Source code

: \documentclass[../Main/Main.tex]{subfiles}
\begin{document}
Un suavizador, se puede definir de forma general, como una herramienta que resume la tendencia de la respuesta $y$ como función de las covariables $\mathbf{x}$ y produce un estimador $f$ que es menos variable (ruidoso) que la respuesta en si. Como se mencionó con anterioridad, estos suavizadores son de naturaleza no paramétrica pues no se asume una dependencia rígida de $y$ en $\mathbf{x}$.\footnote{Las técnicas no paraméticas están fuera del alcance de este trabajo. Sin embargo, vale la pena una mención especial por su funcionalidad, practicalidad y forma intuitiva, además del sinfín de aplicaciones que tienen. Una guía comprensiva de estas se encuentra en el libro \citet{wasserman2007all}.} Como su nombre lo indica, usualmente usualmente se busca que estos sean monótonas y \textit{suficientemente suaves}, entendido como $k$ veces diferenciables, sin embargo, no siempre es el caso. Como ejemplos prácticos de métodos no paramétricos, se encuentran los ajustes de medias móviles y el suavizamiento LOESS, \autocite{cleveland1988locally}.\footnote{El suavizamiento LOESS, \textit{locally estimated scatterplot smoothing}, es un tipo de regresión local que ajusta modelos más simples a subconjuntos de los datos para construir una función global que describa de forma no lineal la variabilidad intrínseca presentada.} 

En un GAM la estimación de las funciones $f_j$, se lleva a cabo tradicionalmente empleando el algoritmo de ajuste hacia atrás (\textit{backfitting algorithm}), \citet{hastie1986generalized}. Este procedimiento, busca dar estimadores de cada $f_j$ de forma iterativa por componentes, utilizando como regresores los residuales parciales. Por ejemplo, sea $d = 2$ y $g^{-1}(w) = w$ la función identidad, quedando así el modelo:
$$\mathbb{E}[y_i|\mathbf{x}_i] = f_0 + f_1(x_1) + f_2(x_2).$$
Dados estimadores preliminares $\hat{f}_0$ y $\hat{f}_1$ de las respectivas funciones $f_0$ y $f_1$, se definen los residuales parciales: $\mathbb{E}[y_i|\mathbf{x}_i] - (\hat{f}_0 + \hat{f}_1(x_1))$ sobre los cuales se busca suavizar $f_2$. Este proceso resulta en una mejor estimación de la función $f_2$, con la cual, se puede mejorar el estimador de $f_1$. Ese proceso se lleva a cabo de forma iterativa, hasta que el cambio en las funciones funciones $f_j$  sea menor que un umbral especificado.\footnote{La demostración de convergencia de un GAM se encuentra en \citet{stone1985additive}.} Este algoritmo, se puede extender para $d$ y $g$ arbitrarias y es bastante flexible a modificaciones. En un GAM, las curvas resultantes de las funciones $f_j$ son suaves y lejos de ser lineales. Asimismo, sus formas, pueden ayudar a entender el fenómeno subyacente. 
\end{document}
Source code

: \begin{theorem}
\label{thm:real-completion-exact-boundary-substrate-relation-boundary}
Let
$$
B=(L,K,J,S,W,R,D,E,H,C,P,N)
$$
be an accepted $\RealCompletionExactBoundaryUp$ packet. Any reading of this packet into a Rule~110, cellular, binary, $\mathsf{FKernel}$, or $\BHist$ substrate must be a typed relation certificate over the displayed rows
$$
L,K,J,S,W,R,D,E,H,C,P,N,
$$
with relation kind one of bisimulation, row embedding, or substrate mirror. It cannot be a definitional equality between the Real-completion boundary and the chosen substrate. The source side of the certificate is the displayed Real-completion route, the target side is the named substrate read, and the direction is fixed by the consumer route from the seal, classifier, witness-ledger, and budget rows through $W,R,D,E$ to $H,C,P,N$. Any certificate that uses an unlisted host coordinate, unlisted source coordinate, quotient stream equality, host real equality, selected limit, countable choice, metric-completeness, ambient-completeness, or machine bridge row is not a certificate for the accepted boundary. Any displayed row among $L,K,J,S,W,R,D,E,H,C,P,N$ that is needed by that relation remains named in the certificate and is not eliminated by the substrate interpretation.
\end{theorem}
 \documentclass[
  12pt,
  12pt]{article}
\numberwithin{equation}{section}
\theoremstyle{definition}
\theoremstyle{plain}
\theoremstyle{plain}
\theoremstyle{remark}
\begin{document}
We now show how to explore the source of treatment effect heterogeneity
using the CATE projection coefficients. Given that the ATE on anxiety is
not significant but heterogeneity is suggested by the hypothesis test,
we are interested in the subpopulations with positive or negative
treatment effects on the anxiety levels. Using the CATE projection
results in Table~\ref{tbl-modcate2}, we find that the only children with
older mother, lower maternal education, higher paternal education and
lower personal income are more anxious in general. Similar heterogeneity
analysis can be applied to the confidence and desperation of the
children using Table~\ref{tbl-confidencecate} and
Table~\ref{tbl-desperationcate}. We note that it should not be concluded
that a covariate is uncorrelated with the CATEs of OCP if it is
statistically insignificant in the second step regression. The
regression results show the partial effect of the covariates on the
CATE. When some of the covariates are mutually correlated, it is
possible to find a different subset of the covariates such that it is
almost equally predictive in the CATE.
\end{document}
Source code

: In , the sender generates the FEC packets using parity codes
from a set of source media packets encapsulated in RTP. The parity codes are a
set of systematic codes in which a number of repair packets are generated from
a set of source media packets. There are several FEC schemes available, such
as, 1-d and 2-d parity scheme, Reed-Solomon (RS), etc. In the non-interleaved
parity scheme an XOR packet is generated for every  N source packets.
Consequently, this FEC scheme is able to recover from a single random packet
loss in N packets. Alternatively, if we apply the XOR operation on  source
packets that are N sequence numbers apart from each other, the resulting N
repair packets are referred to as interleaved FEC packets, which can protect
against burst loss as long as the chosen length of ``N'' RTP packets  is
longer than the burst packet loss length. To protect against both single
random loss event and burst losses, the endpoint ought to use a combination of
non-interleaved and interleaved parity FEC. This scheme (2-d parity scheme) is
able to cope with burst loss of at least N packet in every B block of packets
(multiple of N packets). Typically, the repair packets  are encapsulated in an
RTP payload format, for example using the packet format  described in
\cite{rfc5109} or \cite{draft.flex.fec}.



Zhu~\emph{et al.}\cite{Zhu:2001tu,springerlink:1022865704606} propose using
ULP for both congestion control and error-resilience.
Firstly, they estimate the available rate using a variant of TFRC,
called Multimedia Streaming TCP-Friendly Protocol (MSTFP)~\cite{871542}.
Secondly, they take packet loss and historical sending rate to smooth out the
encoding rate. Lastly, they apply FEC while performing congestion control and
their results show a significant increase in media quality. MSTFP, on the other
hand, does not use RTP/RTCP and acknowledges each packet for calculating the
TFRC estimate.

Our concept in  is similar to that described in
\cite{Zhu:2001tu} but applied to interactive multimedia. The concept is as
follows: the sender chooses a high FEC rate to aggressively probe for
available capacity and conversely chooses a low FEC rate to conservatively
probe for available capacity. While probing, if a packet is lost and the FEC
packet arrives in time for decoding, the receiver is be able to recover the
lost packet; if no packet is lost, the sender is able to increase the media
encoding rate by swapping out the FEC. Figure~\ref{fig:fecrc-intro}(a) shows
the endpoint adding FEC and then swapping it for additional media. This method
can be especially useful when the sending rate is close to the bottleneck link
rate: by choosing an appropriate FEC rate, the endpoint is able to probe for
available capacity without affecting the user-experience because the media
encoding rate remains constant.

AIM OF THE EXERCISE: Give all the records above again, wording unchanged.

ANSWER TO THIS EXERCISE:
Source code

: \documentclass[../Main/Main.tex]{subfiles}
\begin{document}
Un suavizador, se puede definir de forma general, como una herramienta que resume la tendencia de la respuesta $y$ como función de las covariables $\mathbf{x}$ y produce un estimador $f$ que es menos variable (ruidoso) que la respuesta en si. Como se mencionó con anterioridad, estos suavizadores son de naturaleza no paramétrica pues no se asume una dependencia rígida de $y$ en $\mathbf{x}$.\footnote{Las técnicas no paraméticas están fuera del alcance de este trabajo. Sin embargo, vale la pena una mención especial por su funcionalidad, practicalidad y forma intuitiva, además del sinfín de aplicaciones que tienen. Una guía comprensiva de estas se encuentra en el libro \citet{wasserman2007all}.} Como su nombre lo indica, usualmente usualmente se busca que estos sean monótonas y \textit{suficientemente suaves}, entendido como $k$ veces diferenciables, sin embargo, no siempre es el caso. Como ejemplos prácticos de métodos no paramétricos, se encuentran los ajustes de medias móviles y el suavizamiento LOESS, \autocite{cleveland1988locally}.\footnote{El suavizamiento LOESS, \textit{locally estimated scatterplot smoothing}, es un tipo de regresión local que ajusta modelos más simples a subconjuntos de los datos para construir una función global que describa de forma no lineal la variabilidad intrínseca presentada.} 

En un GAM la estimación de las funciones $f_j$, se lleva a cabo tradicionalmente empleando el algoritmo de ajuste hacia atrás (\textit{backfitting algorithm}), \citet{hastie1986generalized}. Este procedimiento, busca dar estimadores de cada $f_j$ de forma iterativa por componentes, utilizando como regresores los residuales parciales. Por ejemplo, sea $d = 2$ y $g^{-1}(w) = w$ la función identidad, quedando así el modelo:
$$\mathbb{E}[y_i|\mathbf{x}_i] = f_0 + f_1(x_1) + f_2(x_2).$$
Dados estimadores preliminares $\hat{f}_0$ y $\hat{f}_1$ de las respectivas funciones $f_0$ y $f_1$, se definen los residuales parciales: $\mathbb{E}[y_i|\mathbf{x}_i] - (\hat{f}_0 + \hat{f}_1(x_1))$ sobre los cuales se busca suavizar $f_2$. Este proceso resulta en una mejor estimación de la función $f_2$, con la cual, se puede mejorar el estimador de $f_1$. Ese proceso se lleva a cabo de forma iterativa, hasta que el cambio en las funciones funciones $f_j$  sea menor que un umbral especificado.\footnote{La demostración de convergencia de un GAM se encuentra en \citet{stone1985additive}.} Este algoritmo, se puede extender para $d$ y $g$ arbitrarias y es bastante flexible a modificaciones. En un GAM, las curvas resultantes de las funciones $f_j$ son suaves y lejos de ser lineales. Asimismo, sus formas, pueden ayudar a entender el fenómeno subyacente. 
\end{document}
Source code

: \begin{theorem}
\label{thm:real-completion-exact-boundary-substrate-relation-boundary}
Let
$$
B=(L,K,J,S,W,R,D,E,H,C,P,N)
$$
be an accepted $\RealCompletionExactBoundaryUp$ packet. Any reading of this packet into a Rule~110, cellular, binary, $\mathsf{FKernel}$, or $\BHist$ substrate must be a typed relation certificate over the displayed rows
$$
L,K,J,S,W,R,D,E,H,C,P,N,
$$
with relation kind one of bisimulation, row embedding, or substrate mirror. It cannot be a definitional equality between the Real-completion boundary and the chosen substrate. The source side of the certificate is the displayed Real-completion route, the target side is the named substrate read, and the direction is fixed by the consumer route from the seal, classifier, witness-ledger, and budget rows through $W,R,D,E$ to $H,C,P,N$. Any certificate that uses an unlisted host coordinate, unlisted source coordinate, quotient stream equality, host real equality, selected limit, countable choice, metric-completeness, ambient-completeness, or machine bridge row is not a certificate for the accepted boundary. Any displayed row among $L,K,J,S,W,R,D,E,H,C,P,N$ that is needed by that relation remains named in the certificate and is not eliminated by the substrate interpretation.
\end{theorem}
 \documentclass[
  12pt,
  12pt]{article}
\numberwithin{equation}{section}
\theoremstyle{definition}
\theoremstyle{plain}
\theoremstyle{plain}
\theoremstyle{remark}
\begin{document}
We now show how to explore the source of treatment effect heterogeneity
using the CATE projection coefficients. Given that the ATE on anxiety is
not significant but heterogeneity is suggested by the hypothesis test,
we are interested in the subpopulations with positive or negative
treatment effects on the anxiety levels. Using the CATE projection
results in Table~\ref{tbl-modcate2}, we find that the only children with
older mother, lower maternal education, higher paternal education and
lower personal income are more anxious in general. Similar heterogeneity
analysis can be applied to the confidence and desperation of the
children using Table~\ref{tbl-confidencecate} and
Table~\ref{tbl-desperationcate}. We note that it should not be concluded
that a covariate is uncorrelated with the CATEs of OCP if it is
statistically insignificant in the second step regression. The
regression results show the partial effect of the covariates on the
CATE. When some of the covariates are mutually correlated, it is
possible to find a different subset of the covariates such that it is
almost equally predictive in the CATE.
\end{document}
Source code

: In , the sender generates the FEC packets using parity codes
from a set of source media packets encapsulated in RTP. The parity codes are a
set of systematic codes in which a number of repair packets are generated from
a set of source media packets. There are several FEC schemes available, such
as, 1-d and 2-d parity scheme, Reed-Solomon (RS), etc. In the non-interleaved
parity scheme an XOR packet is generated for every  N source packets.
Consequently, this FEC scheme is able to recover from a single random packet
loss in N packets. Alternatively, if we apply the XOR operation on  source
packets that are N sequence numbers apart from each other, the resulting N
repair packets are referred to as interleaved FEC packets, which can protect
against burst loss as long as the chosen length of ``N'' RTP packets  is
longer than the burst packet loss length. To protect against both single
random loss event and burst losses, the endpoint ought to use a combination of
non-interleaved and interleaved parity FEC. This scheme (2-d parity scheme) is
able to cope with burst loss of at least N packet in every B block of packets
(multiple of N packets). Typically, the repair packets  are encapsulated in an
RTP payload format, for example using the packet format  described in
\cite{rfc5109} or \cite{draft.flex.fec}.



Zhu~\emph{et al.}\cite{Zhu:2001tu,springerlink:1022865704606} propose using
ULP for both congestion control and error-resilience.
Firstly, they estimate the available rate using a variant of TFRC,
called Multimedia Streaming TCP-Friendly Protocol (MSTFP)~\cite{871542}.
Secondly, they take packet loss and historical sending rate to smooth out the
encoding rate. Lastly, they apply FEC while performing congestion control and
their results show a significant increase in media quality. MSTFP, on the other
hand, does not use RTP/RTCP and acknowledges each packet for calculating the
TFRC estimate.

Our concept in  is similar to that described in
\cite{Zhu:2001tu} but applied to interactive multimedia. The concept is as
follows: the sender chooses a high FEC rate to aggressively probe for
available capacity and conversely chooses a low FEC rate to conservatively
probe for available capacity. While probing, if a packet is lost and the FEC
packet arrives in time for decoding, the receiver is be able to recover the
lost packet; if no packet is lost, the sender is able to increase the media
encoding rate by swapping out the FEC. Figure~\ref{fig:fecrc-intro}(a) shows
the endpoint adding FEC and then swapping it for additional media. This method
can be especially useful when the sending rate is close to the bottleneck link
rate: by choosing an appropriate FEC rate, the endpoint is able to probe for
available capacity without affecting the user-experience because the media
encoding rate remains constant.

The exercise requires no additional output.